Dokuz Eylül Üniversitesi Sualtı Kültür Mirası ve Denizcilik Tarihi Uygulama ve Araştırma Merkezince (SUDEMER), uzun zamandır Doç. Dr. Harun Özdaş başkanlığında Ayvalık açıklarının sualtı kültür mirası haritalandırmak için yoğun bir emek harcıyor.
Türk bilim insanlarınca tasarlanan ve yerli imkanlarla üretilen robotik sualtı araçlarıyla yapılan araştırmalarda, Ayvalık’ın 2.5 mil açıklarında, MS. 5. yüzyıl sonuna tarihlenen gemi batığı tespit edildi. Yaklaşık 10 bin seramik tabağın bulunduğu batığın, “Ege ve Akdeniz’de bulunan en büyük tabak batığı” olduğu düşünülüyor.

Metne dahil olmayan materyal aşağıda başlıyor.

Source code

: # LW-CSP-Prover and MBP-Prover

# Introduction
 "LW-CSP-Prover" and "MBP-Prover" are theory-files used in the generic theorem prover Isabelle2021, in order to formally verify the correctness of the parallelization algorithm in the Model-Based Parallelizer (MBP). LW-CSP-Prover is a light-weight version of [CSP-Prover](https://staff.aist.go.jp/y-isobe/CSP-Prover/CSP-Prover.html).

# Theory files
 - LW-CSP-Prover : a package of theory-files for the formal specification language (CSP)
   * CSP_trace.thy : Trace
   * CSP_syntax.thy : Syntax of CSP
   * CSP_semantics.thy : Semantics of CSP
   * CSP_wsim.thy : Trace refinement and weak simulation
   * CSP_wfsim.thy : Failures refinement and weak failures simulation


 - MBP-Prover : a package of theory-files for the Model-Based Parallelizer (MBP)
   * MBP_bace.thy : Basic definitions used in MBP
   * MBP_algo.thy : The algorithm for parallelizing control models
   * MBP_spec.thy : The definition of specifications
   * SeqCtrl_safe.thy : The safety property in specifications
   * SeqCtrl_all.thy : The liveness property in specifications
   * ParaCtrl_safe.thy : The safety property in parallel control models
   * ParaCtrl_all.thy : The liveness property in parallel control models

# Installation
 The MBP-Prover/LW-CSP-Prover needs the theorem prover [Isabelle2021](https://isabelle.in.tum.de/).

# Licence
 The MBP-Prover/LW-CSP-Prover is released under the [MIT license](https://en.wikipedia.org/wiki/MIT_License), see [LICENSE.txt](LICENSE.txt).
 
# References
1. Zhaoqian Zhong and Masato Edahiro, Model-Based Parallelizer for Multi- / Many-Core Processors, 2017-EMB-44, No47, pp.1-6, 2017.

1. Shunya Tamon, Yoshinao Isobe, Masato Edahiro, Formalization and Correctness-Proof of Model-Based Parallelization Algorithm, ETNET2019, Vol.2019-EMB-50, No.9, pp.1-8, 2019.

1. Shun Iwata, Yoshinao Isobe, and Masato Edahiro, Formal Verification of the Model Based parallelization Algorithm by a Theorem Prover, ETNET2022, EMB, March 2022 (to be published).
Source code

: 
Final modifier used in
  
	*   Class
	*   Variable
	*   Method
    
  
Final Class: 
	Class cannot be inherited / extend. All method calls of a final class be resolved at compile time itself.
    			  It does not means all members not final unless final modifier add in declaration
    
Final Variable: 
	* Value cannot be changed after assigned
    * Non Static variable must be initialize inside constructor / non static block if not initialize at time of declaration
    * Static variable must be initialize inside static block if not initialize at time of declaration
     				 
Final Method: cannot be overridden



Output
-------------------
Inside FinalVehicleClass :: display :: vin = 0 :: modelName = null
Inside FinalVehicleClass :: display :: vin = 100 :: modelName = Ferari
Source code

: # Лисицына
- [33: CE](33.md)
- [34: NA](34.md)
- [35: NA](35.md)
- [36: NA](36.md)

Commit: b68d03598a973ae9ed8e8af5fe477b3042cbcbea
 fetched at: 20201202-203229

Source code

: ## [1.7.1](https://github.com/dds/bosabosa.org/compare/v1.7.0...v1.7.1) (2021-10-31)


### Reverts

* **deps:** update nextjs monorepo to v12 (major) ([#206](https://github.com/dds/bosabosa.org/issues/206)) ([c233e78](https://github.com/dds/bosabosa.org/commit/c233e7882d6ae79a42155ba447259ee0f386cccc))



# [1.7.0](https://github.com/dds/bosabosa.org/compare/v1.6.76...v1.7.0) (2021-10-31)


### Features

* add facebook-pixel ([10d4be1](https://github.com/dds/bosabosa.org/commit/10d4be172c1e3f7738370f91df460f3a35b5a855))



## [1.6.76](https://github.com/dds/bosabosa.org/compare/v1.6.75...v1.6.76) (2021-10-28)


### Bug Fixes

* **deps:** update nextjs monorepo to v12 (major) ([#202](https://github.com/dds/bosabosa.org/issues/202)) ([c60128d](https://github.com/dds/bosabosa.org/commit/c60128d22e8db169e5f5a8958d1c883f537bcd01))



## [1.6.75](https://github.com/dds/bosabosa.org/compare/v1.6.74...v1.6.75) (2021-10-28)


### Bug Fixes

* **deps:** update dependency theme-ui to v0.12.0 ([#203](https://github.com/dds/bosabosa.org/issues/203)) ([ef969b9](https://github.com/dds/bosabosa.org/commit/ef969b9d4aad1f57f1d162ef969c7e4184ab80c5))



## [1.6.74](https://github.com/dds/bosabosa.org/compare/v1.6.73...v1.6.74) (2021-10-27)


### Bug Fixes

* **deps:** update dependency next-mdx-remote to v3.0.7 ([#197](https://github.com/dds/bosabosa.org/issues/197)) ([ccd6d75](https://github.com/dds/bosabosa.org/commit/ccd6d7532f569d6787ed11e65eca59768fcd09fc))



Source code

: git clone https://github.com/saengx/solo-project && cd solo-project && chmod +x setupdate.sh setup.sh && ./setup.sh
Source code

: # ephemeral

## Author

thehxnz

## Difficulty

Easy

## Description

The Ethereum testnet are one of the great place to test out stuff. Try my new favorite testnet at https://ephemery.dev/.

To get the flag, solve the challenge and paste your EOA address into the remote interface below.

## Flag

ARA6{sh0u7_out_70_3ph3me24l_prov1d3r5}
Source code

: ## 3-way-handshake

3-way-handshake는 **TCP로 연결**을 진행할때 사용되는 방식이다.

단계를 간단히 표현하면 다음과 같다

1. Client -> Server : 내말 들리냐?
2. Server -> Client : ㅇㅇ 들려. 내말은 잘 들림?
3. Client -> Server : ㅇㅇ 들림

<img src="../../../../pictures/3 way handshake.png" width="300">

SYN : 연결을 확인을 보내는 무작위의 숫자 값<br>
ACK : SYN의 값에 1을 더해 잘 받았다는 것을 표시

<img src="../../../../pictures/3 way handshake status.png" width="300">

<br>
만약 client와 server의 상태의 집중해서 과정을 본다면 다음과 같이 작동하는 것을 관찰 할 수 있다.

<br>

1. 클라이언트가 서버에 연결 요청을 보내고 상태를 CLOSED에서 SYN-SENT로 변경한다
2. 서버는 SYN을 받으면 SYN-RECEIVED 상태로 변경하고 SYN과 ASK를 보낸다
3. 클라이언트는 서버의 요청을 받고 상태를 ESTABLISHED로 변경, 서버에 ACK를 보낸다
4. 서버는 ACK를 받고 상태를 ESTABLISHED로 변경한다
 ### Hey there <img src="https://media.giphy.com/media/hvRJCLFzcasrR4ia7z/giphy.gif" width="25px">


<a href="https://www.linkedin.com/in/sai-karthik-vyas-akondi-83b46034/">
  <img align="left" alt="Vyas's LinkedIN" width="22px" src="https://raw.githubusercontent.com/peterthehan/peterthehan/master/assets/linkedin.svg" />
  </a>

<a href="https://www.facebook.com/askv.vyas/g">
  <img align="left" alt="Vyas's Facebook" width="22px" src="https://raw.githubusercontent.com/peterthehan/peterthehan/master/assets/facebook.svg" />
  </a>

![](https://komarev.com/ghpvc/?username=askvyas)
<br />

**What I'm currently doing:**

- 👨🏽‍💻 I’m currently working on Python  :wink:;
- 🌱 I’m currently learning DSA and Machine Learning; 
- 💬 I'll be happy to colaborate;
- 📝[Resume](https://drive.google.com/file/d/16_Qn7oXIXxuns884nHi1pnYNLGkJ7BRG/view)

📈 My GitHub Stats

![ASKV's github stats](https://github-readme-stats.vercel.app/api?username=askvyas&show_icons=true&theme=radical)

SUDEMER Müdürü Doç. Dr. Harun Özdaş, Mavi Miras Sualtı Araştırma Projesi kapsamında bu yıl yoğunluğu Kuzey Ege’ye verdiklerini anlatıp “Yüksek teknoloji cihazlarımızla batığın yerini tespit ettik. Bu keşif, gelişmiş robotik sistemlerimiz sayesinde oldu. Çünkü batık kıyıdan yaklaşık 2.5 mil açıkta 43 metre derinlikte. Standart dalışlarla bulunabilecek bir coğrafyanın dışındaki alanda büyük yığınla karşılaştık. Bu yığının özelliği de bizim genelde çalışmalarımızda tespit ettiğimiz amforalardan değil, her biri yaklaşık 15-20 kümeler halinde, iç içe geçmiş tabaklardan oluşması. Bugüne kadar Ege ve Akdeniz’de bilinen en büyük tabak batığını bulduk. İlk belirlemelere göre, geminin Kuzey Afrika ya da Kıbrıs’tan geldiğini düşünüyoruz. Ayvalık açıklarında olasılıkla bir fırtına sonrasında batmış bir gemi.”

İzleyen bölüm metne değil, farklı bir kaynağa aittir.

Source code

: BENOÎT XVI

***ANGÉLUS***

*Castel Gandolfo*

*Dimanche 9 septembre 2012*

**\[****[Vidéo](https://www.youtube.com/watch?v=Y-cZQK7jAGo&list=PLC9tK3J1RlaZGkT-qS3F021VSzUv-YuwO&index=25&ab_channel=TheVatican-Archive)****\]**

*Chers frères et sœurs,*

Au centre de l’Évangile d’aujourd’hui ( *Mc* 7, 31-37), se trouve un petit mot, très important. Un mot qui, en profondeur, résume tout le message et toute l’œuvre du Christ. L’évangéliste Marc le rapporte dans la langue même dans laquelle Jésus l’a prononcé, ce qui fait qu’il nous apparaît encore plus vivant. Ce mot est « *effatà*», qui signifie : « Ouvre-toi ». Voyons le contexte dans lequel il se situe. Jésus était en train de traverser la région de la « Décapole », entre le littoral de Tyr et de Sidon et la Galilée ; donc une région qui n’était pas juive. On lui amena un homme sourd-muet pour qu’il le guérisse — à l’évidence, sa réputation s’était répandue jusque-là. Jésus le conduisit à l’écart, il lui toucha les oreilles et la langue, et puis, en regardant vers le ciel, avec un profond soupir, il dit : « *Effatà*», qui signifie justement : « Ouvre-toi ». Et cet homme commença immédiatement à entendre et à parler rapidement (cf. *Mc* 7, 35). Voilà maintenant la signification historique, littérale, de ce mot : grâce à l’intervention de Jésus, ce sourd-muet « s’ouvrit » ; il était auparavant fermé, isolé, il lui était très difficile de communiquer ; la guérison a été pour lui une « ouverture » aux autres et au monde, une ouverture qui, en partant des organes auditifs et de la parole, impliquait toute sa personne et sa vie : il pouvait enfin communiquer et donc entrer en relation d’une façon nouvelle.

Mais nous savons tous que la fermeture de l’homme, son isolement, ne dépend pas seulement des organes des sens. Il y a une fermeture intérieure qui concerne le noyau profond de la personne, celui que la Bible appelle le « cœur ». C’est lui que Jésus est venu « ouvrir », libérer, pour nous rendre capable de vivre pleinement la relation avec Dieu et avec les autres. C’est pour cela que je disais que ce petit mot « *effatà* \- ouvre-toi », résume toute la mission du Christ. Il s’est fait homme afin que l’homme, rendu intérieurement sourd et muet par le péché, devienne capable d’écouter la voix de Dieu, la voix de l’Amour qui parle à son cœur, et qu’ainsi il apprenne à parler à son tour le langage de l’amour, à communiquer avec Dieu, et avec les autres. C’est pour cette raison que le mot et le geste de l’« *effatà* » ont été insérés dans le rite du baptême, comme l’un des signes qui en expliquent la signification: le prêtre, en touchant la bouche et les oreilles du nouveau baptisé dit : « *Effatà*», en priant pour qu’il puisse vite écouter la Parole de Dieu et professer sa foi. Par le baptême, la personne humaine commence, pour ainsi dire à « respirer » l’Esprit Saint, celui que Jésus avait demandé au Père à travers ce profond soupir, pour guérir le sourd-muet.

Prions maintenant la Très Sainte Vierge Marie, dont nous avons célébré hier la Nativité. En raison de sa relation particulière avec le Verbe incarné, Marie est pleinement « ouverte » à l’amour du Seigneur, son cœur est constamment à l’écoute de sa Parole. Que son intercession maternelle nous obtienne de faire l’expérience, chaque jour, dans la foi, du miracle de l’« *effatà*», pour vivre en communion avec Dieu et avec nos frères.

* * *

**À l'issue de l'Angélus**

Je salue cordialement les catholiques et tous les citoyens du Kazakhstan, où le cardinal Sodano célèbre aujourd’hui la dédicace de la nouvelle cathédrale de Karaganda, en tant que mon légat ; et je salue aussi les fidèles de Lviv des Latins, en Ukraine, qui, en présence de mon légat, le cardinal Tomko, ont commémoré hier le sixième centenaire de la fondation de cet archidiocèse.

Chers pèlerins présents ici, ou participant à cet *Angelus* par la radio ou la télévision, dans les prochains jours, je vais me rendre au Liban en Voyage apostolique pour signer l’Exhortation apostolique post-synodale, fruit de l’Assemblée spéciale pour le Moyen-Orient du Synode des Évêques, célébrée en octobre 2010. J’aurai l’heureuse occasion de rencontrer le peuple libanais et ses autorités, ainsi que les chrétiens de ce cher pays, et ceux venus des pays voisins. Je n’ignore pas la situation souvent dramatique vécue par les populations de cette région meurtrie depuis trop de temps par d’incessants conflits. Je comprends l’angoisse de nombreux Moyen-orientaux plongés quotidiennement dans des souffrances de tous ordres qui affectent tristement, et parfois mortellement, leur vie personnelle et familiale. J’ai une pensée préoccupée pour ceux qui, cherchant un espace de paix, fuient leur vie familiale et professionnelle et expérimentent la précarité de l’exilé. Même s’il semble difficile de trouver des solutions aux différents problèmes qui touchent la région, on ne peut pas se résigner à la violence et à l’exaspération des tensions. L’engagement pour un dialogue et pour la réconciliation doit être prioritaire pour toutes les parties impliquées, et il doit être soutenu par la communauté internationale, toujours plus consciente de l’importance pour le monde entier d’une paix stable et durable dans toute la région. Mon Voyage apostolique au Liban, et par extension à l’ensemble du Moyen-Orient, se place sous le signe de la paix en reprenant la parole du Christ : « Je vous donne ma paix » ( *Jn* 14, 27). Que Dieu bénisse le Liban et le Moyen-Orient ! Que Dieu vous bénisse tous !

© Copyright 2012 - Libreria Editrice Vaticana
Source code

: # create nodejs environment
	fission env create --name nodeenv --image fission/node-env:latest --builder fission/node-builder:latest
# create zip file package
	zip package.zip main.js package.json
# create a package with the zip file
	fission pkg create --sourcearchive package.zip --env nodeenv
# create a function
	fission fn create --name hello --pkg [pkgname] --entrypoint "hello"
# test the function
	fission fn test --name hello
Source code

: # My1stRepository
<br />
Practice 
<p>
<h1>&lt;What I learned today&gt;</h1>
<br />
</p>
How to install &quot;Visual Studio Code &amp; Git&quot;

Geminin yaklaşık 15 metre uzunlukta, 9 metre genişlikte olduğunu söyleyen Özdaş, az miktarda amforaya da rastladıklarını anlatıyor. Doç. Dr. Harun Özdaş, bugüne kadar Kıbrıs, Kuzey Afrika, Mısır, Suriye’de üretilen seramiklerin Anadolu’ya, Yunanistan ya da İtalya’ya götürüldüğünün bilindiğini fakat bunların ticaretine ilişkin sualtında çok net buluntuya rastlanmadığını da söylüyor:
“30 yıldır Türk denizlerinde yaptığımız çalışmalarda böyle büyük zenginliğe ulaşmak, bizim için büyük mutluluk kaynağı oluşturdu. Geminin ana kargosunu tabaklar oluşturuyormuş. Fotogrametrik çalışmalar bize yüzeyde 10 bin tane tabak olduğunu gösterdi. Bu batıklar bizim için büyük önem arz ediyor. Bu batığın en büyük özelliklerinden biri bugüne kadar dokunulmamış olması, el değmemiş bir batık korunmuş. Çeşitlilik ve buluntu adeti açısından baktığınızda çok büyük koleksiyonu barındırmakta. Konu Kültür ve Turizm Bakanlığı ile paylaşıldı. 2025 yılında ayrı çalışma yapılması mümkün gibi görünüyor. Yani müze açacak sayıda buluntuya ulaştık.”